- Work order -
Range to reproduce from the entries below: the line with "1. Function Declaration: The", the line with "Regular Expressions: The", and every line in between. Give them exactly and give nothing else.

- Dataset -

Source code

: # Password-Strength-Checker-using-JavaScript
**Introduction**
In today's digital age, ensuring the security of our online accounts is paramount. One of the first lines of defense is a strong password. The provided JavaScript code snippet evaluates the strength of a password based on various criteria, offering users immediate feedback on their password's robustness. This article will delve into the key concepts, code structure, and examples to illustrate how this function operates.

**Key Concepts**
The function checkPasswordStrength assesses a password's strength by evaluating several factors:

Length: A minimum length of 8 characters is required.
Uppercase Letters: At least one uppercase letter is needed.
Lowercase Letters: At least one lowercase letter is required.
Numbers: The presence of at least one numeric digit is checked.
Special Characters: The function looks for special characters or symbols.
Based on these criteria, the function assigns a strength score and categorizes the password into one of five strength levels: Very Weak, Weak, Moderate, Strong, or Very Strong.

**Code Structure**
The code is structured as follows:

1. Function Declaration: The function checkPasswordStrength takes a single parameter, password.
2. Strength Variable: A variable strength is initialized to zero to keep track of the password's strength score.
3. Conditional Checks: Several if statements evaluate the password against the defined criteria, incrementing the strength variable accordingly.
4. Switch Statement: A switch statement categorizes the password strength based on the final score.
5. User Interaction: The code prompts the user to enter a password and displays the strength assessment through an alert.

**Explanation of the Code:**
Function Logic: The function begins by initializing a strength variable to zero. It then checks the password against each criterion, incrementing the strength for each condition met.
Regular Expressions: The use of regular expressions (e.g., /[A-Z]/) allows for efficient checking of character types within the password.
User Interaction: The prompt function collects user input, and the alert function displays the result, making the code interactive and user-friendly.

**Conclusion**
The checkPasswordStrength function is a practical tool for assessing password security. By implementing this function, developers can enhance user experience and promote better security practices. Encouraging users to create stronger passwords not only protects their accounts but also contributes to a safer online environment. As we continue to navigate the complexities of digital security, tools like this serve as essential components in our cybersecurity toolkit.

- Reply to the exercise -
1. Function Declaration: The function checkPasswordStrength takes a single parameter, password.
2. Strength Variable: A variable strength is initialized to zero to keep track of the password's strength score.
3. Conditional Checks: Several if statements evaluate the password against the defined criteria, incrementing the strength variable accordingly.
4. Switch Statement: A switch statement categorizes the password strength based on the final score.
5. User Interaction: The code prompts the user to enter a password and displays the strength assessment through an alert.

**Explanation of the Code:**
Function Logic: The function begins by initializing a strength variable to zero. It then checks the password against each criterion, incrementing the strength for each condition met.
Regular Expressions: The use of regular expressions (e.g., /[A-Z]/) allows for efficient checking of character types within the password.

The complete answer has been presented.